The silliness began in earnest with the onstage demos.

Learnout & Hauspie, a voice-recognition software company, showed an “intelligent assistant”--a cordless Internet organizer, about the size and weight of a notebook computer, that only a technologist could love. This was the latest in a long line of touch-screen based Web tablets that have been highly touted, but rarely shipped, in the last couple of years. (This one will not be available until 2002.) The bulky, complex device responds to voice commands in a goofy-sounding computerized voice that can also remind you when to take your medicine or warn you if your flight has been canceled.

Unfortunately, to be useful, it becomes an obnoxious interloper.

A group of Intel engineers demonstrated how to connect a batch of computers wirelessly using Bluetooth--a new wireless protocol that is expected to come pre-installed in most computers and information appliances within a few years. The time lag is fortunate because the demonstration was so incomprehensible that it could take a few years for the average person to duplicate.

Technology luminary Philippe Kahn, founder of the start-up LightSurf Technologies, showed off the gift for the photo buff who has everything: a tiny digital camera that connects to an Internet cell phone. Beginning early next year, you can take a few snapshots of little Jimmy and instantly e-mail them to Mom (assuming you have the patience to wait for photos to upload using the ponderously slow cell phone connection)--only $500 for the camera-phone combination.
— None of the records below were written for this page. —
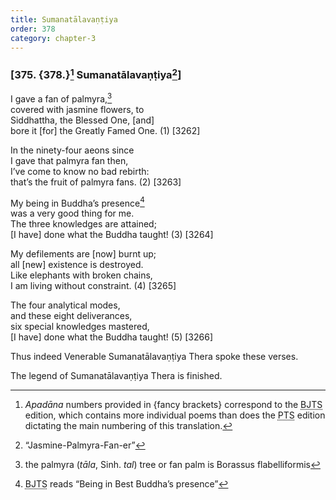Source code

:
 ```yaml
---
title: Sumanatālavaṇṭiya
order: 378
category: chapter-3
---
```


### \[375. {378.}[^1] Sumanatālavaṇṭiya[^2]\]

I gave a fan of palmyra,[^3]  
covered with jasmine flowers, to  
Siddhattha, the Blessed One, \[and\]  
bore it \[for\] the Greatly Famed One. (1) \[3262\]

In the ninety-four aeons since  
I gave that palmyra fan then,  
I’ve come to know no bad rebirth:  
that’s the fruit of palmyra fans. (2) \[3263\]

My being in Buddha’s presence[^4]  
was a very good thing for me.  
The three knowledges are attained;  
\[I have\] done what the Buddha taught! (3) \[3264\]

My defilements are \[now\] burnt up;  
all \[new\] existence is destroyed.  
Like elephants with broken chains,  
I am living without constraint. (4) \[3265\]

The four analytical modes,  
and these eight deliverances,  
six special knowledges mastered,  
\[I have\] done what the Buddha taught! (5) \[3266\]

Thus indeed Venerable Sumanatālavaṇṭiya Thera spoke these verses.

The legend of Sumanatālavaṇṭiya Thera is finished.

[^1]: *Apadāna* numbers provided in {fancy brackets} correspond to the <abbr title="Buddha Jayanthi Tripitaka Series">BJTS</abbr> edition, which contains more individual poems than does the <abbr title="Pali Text Society">PTS</abbr> edition dictating the main numbering of this translation.

[^2]: “Jasmine-Palmyra-Fan-er”

[^3]: the palmyra (*tāla*, Sinh. *tal*) tree or fan palm is Borassus flabelliformis

[^4]: <abbr title="Buddha Jayanthi Tripitaka Series">BJTS</abbr> reads “Being in Best Buddha’s presence”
In the “technology searching for a purpose” category was Ecrio’s “rich instant messaging,” which allows you to jot down handwritten scrawls on your Palm computer screen, then send them to another Palm or to a cell phone. Try reading that tiny scrawl on your cell phone.

EncrypTix showed software that allows you to order tickets from a Palm device or Internet phone, then beam those e-tickets to a machine at the movie theater. It brought to mind my local theater, which has an “express” automated teller for buying tickets; the machine is so unreliable that the theater has taken to posting a support technician beside it just to keep the line moving. The EncrypTix scheme is three times as complex.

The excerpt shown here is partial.